Painting by Leos Moskos

The Last Judgment also known as the Second Coming is a painting by Leos Moskos. His artistic legacy was during the 17th century. Twenty of his paintings survived. He shared the same last name as Elias Moskos and Ioannis Moskos, they may have been related. All three painters flourished during the same period. Moskos worked all over Europe namely, Crete, Zakynthos, and Venice. His student was famous painter Nikolaos Doxaras.

The Last Judgment is a theme covered by many Greek and Italian artists since the inception of the new religion. The event is the last judgment of mankind on earth. The painting is a pictural representation of that event. Georgios Klontzas painted his own version of The Last Judgment. The artist inspired many local Cretan artists. Francheskos Kavertzas also created his own version of The Last Judgment. The Last Judgment by Leos Moskos is in the collection Marianna Latsi. The artwork is frequently exhibited in different museums all over the world namely in Greece.

==Description==
The Last Judgment is a tempera painting on gold leaf and wood panel. The height is 61 cm (24 in) and the width is 49.8 cm (19.6 in). The work was completed in 1653. In the upper portion of the painting, Christ appears in the center. He takes on the form of the resurrection. The Virgin Mary is to our left, behind her are six apostles. John the Baptist is to our right, the remaining six apostles are behind him. Jesus is surrounded by a circle of angels. To his left and right, a large group of individuals are part of the Last Judgement dance. The kings, hierarchs, martyrs, holy women, and monks are present. Directly below Christ, an angel holds a sphere on his shoulders. Below the angel, a procession is gathered holding symbols of the passion sequence. The spear of destiny, the marble column of the flagellation of Jesus and the holy towel are part of the scene. Below the scene, a cross adorns the center of the image above a holy altar. Below the cross, on the holy altar the book of life is opened. An inscription reads: saved are the believers. To the left and right of the center are two angels playing horns.

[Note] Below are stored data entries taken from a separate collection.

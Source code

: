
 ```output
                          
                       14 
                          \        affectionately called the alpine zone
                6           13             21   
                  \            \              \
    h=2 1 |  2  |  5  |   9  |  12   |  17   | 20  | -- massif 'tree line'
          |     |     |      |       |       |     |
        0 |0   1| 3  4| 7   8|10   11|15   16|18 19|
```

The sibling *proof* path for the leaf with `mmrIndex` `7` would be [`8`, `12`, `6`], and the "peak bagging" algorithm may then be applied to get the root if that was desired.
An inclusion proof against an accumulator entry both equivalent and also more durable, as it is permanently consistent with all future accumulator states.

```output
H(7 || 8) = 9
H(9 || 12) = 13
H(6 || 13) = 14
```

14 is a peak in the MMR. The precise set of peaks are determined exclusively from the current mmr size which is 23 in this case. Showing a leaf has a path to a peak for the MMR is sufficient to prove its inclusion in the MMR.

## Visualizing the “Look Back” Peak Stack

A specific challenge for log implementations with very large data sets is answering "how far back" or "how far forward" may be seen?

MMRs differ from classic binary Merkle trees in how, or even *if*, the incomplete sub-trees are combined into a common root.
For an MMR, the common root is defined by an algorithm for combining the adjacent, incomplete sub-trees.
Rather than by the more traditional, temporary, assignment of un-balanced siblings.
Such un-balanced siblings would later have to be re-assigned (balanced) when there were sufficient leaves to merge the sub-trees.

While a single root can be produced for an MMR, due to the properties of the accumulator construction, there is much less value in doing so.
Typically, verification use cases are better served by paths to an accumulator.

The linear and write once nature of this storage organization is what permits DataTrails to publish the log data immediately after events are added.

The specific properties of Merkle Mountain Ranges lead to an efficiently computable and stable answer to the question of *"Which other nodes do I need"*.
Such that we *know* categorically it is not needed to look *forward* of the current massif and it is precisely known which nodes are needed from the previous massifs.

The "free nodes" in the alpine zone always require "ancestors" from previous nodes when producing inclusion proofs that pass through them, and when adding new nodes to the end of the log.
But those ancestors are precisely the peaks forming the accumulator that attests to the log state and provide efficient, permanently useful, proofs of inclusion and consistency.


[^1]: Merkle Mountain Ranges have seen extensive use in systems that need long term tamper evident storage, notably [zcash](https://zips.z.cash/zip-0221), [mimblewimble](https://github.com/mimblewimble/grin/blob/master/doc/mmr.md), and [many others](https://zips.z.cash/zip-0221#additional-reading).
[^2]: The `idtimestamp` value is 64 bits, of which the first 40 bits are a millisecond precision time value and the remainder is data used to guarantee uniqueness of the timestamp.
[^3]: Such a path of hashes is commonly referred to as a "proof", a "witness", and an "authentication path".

To the left of the central circle under the musical angels, the earth is depicted flat. In the background, mountains are present. On land, the dead are rising. The dead are initially depicted as skeletons but eventually, they take human form. The four winds from Greek mythology are also present in the form of heads. Two are in the sky and another two are in the water. They are also known as the Anemoi.

In the lower-left portion of the painting, paradise is depicted. A similar scene exists in Franghias Kavertzas's Last Judgment. Jesus takes on the form of high-priest welcoming the righteous to the gates of paradise. Christ is with three angels receiving Saint Peter. Inside the castle-like structure, the Virgin Mary is surrounded by overgrown shrubs and low trees. She is also surrounded by six guardian angels. To her left, she is worshiped by Abraham and the penitent thief. The other gates are guarded by armed angels. On the wall of the castle, the artist signed and dated the work.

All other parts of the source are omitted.